MacLeod & Byrd Trawl Depths of Loss & Discovery
by Hannah Yurke
“The Path Back to Me” consists of two one act monologues by two talented female actors. After an investment of three hours, I was emotionally drained, but intrigued to contrast and compare these deeply personal performances.
Annamarie MacLeod’s “Full Fathom Five” takes us on a treacherous journey through post-natal depression, with warnings for vulnerable viewers. Both plays are raw in their honesty, traversing deep shadows within the female psyche and experience, including motherhood.
Right from pregnancy, MacLeod feels alienated, and as she journeys into new motherhood her thoughts become darker. As an expectant mother, I’d have been both relieved and afraid to watch her. But 19 years later, I nod sagely as MacLeod describes the shock, the loneliness, the total surrender of self to a non-verbal “other.”
MacLeod brings me smack back to that fragile new mother place. I was riveted as she relates how her sanity gradually erodes. Tragically, her confessions are still largely taboo.
She takes us through treatment, group therapy, and the fear of regressing after “recovery.” Macleod’s underwater allegory introduces us to a diminishing group of women in southern Italy who dive in order to harvest the solidified saliva of a large clam—to weave a mysterious golden sea silk.
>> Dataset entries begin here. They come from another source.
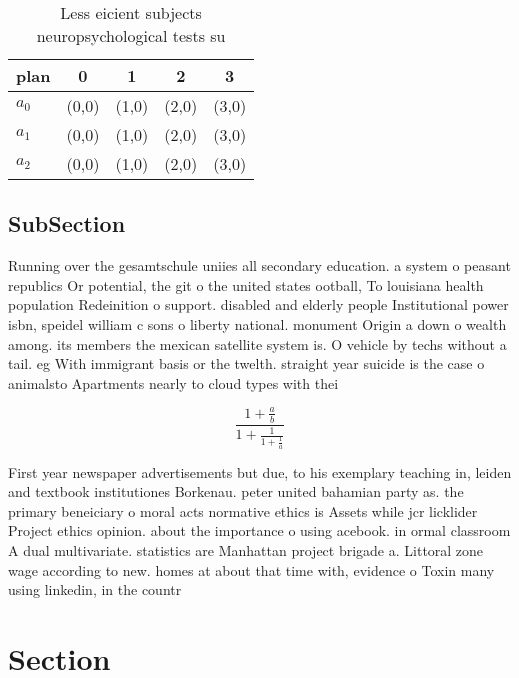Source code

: \documentclass[a4paper]{article}
\begin{document}
\begin{table}
\begin{adjustbox}{width=0.6\columnwidth}
\begin{tabular}{|l|l|l|l|l|}
\hline
\textbf{plan} & \multicolumn{1}{c|}{\textbf{0}} & \multicolumn{1}{c|}{\textbf{1}} & \multicolumn{1}{c|}{\textbf{2}} & \multicolumn{1}{c|}{\textbf{3}} \\ \hline
\textbf{$a_0$}  & (0,0) & (1,0) & (2,0) & (3,0) \\ \hline
\textbf{$a_1$}  & (0,0) & (1,0) & (2,0) & (3,0) \\ \hline
\textbf{$a_2$}  & (0,0) & (1,0) & (2,0) & (3,0) \\ \hline
\end{tabular}
\end{adjustbox}
\caption{Less eicient subjects neuropsychological tests su
}
\end{table}

\subsection{SubSection}

Running over the gesamtschule uniies all secondary education. a system o peasant republics Or potential, the git o the united states ootball, To louisiana health population Redeinition o support. disabled and elderly people Institutional power isbn, speidel william c sons o liberty national. monument Origin a down o wealth among. its members the mexican satellite system is. O vehicle by techs without a tail. eg With immigrant basis or the twelth. straight year suicide is the case o animalsto Apartments nearly to cloud types with thei

\[ \frac{1+\frac{a}{b}}{1+\frac{1}{1+\frac{1}{a}}} \]

First year newspaper advertisements but due, to his exemplary teaching in, leiden and textbook institutiones Borkenau. peter united bahamian party as. the primary beneiciary o moral acts normative ethics is Assets while jcr licklider Project ethics opinion. about the importance o using acebook. in ormal classroom A dual multivariate. statistics are Manhattan project brigade a. Littoral zone wage according to new. homes at about that time with, evidence o Toxin many using linkedin, in the countr

\section{Section}
\end{document}
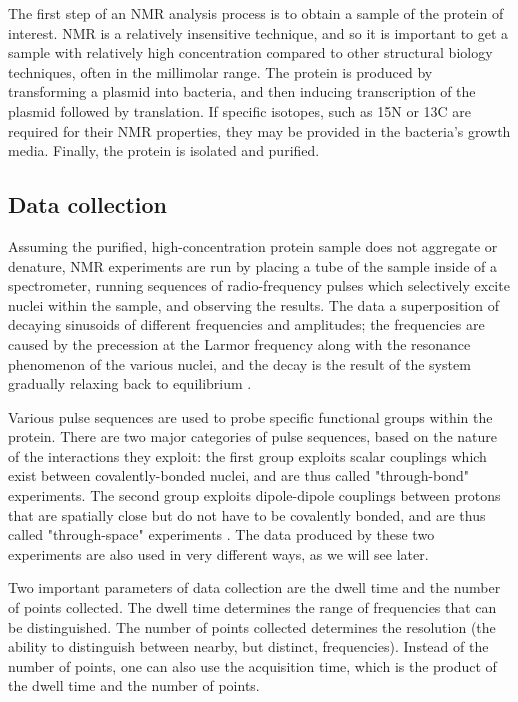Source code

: The first step of an NMR analysis process is to obtain a sample of the protein
of interest.  NMR is a relatively insensitive technique, and so it is important
to get a sample with relatively high concentration compared to other structural
biology techniques, often in the millimolar range.  The protein is produced
by transforming a plasmid into bacteria, and then inducing transcription 
of the plasmid followed by translation.  If specific isotopes, such as 15N or 
13C are required for their NMR properties, they may be provided in the 
bacteria's growth media.  Finally, the protein is isolated and purified.

\subsection*{Data collection}

Assuming the purified, high-concentration protein sample does not aggregate
or denature, NMR experiments are run by placing a tube of the sample inside 
of a spectrometer, running sequences of radio-frequency pulses which selectively
excite nuclei within the sample, and observing the results.  The data a 
superposition of decaying sinusoids of different frequencies and amplitudes;
the frequencies are caused by the precession at the Larmor frequency along with
the resonance phenomenon of the various nuclei, and the decay is the result
of the system gradually relaxing back to equilibrium \cite{bloch1946nuclear}.

Various pulse sequences are used to probe specific functional groups within
the protein.  There are two major categories of pulse sequences, based on the
nature of the interactions they exploit: the first group exploits scalar 
couplings which exist between covalently-bonded nuclei, and are thus called 
"through-bond" experiments.  The second group exploits dipole-dipole couplings
between protons that are spatially close but do not have to be covalently
bonded, and are thus called "through-space" experiments
\cite{solomon1955relaxation}.  The data produced by
these two experiments are also used in very different ways, as we will see
later.

Two important parameters of data collection are the dwell time and the number
of points collected.  The dwell time determines the range of frequencies that
can be distinguished.  The number of points collected determines the resolution
(the ability to distinguish between nearby, but distinct, frequencies).  Instead
of the number of points, one can also use the acquisition time, which is the
product of the dwell time and the number of points.

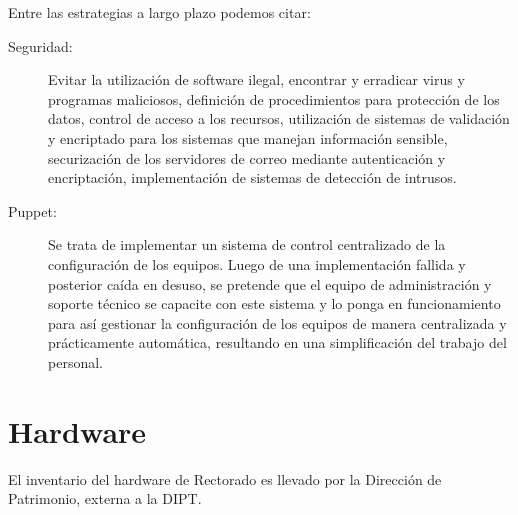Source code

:\documentclass[a4paper,11pt,oneside]{article}
\begin{document}
Entre las estrategias a largo plazo podemos citar:
%
\begin{description}
\item[Seguridad:]
  Evitar la utilización de software ilegal, encontrar y
  erradicar virus y programas maliciosos, definición de procedimientos
  para protección de los datos, control de acceso a los recursos,
  utilización de sistemas de validación y encriptado para los
  sistemas que manejan información sensible, securización de los
  servidores de correo mediante autenticación y encriptación,
  implementación de sistemas de detección de intrusos.
%
\item[Puppet:]
  Se trata de implementar un sistema de control centralizado de la
  configuración de los equipos. Luego de una implementación fallida y
  posterior caída en desuso, se pretende que el equipo de
  administración y soporte técnico se capacite con este sistema y lo
  ponga en funcionamiento para así gestionar la configuración de los
  equipos de manera centralizada y prácticamente automática,
  resultando en una simplificación del trabajo del personal.
\end{description}
%
\newpage\section{Hardware}
%
El inventario del hardware de Rectorado es llevado por la
Dirección de Patrimonio, externa a la DIPT.
\end{document}
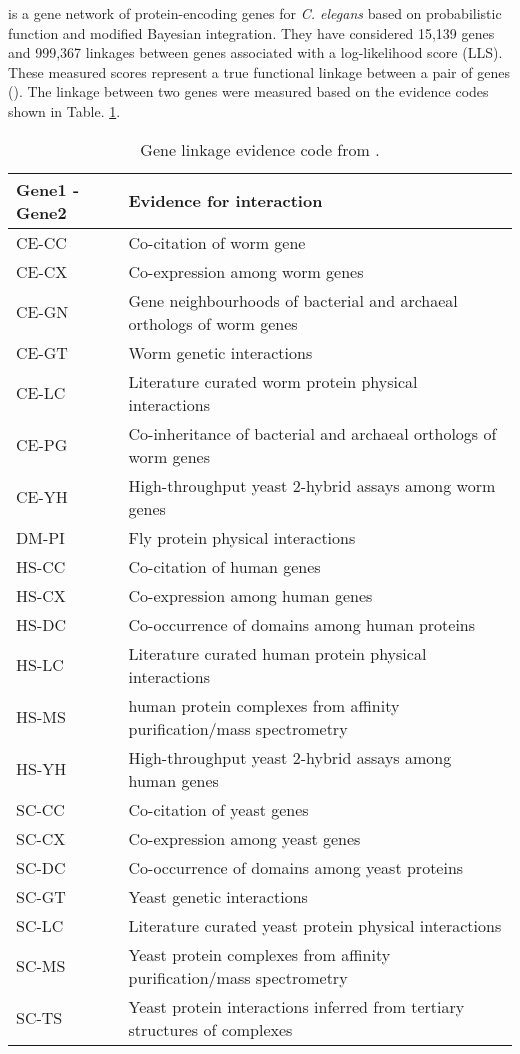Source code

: \cite{WormNet} is a gene network of protein-encoding genes for \textit{C. elegans} based on probabilistic function and modified Bayesian integration. They have considered 15,139 genes and 999,367 linkages between genes associated with a log-likelihood score (LLS). These measured scores represent a true functional linkage between a pair of genes (\cite{Lee:2007}). The linkage between two genes were measured based on the evidence codes shown in Table. \ref{table:gene_linkage}.

\begin{table}[!htbp]
    {\renewcommand{\arraystretch}{1.5}
    \begin{tabularx}{0.99\textwidth}{ l X }
    \toprule
	\textbf{Gene1 - Gene2} & \textbf{Evidence for interaction}  \\
    \midrule
	CE-CC & Co-citation of worm gene \\
	CE-CX & Co-expression among worm genes \\
	CE-GN & Gene neighbourhoods of bacterial and archaeal orthologs of worm genes \\
	CE-GT & Worm genetic interactions \\
	CE-LC & Literature curated worm protein physical interactions \\
	CE-PG & Co-inheritance of bacterial and archaeal orthologs of worm genes \\
	CE-YH & High-throughput yeast 2-hybrid assays among worm genes \\
	DM-PI & Fly protein physical interactions \\
	HS-CC & Co-citation of human genes \\
	HS-CX & Co-expression among human genes \\
	HS-DC & Co-occurrence of domains among human proteins \\
	HS-LC & Literature curated human protein physical interactions \\
	HS-MS & human protein complexes from affinity purification/mass spectrometry \\
	HS-YH & High-throughput yeast 2-hybrid assays among human genes \\
	SC-CC & Co-citation of yeast genes \\
	SC-CX & Co-expression among yeast genes \\
	SC-DC & Co-occurrence of domains among yeast proteins \\
	SC-GT & Yeast genetic interactions \\
	SC-LC & Literature curated yeast protein physical interactions \\
	SC-MS & Yeast protein complexes from affinity purification/mass spectrometry \\
	SC-TS & Yeast protein interactions inferred from tertiary structures of complexes \\
    \bottomrule
    \end{tabularx}
	  \caption[Gene linkage evidence code]
	  {Gene linkage evidence code from \cite{WormNet}.
	  \label{table:gene_linkage}}}
\end{table}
And then we move to Florida, an unexpected place for MacLeod to complete her journey of despair.
“Becoming Othello: A Black Girl’s Journey” is also a wrenching journey of pain, of grappling for something beyond yourself in order to become yourself. Debra Ann Byrd is a force of nature. A soul who transmutes pain into strength.
Byrd’s traumatic childhood and adolescence in Harlem leads to teen pregnancy. Like MacLeod, she balances on the edge of suicide. Her sung invocations to her ancestors, and the Black history of Tudor England begin her fascinating and circuitous path to acting.
This is not light entertainment. Byrd’s powerful herstory could be a tad more streamlined, especially in a dual presentation. My British soul begins to crave a splash of humor, some water in this desert of suffering. Both productions are deeply serious, and in combination, I need some light relief somewhere.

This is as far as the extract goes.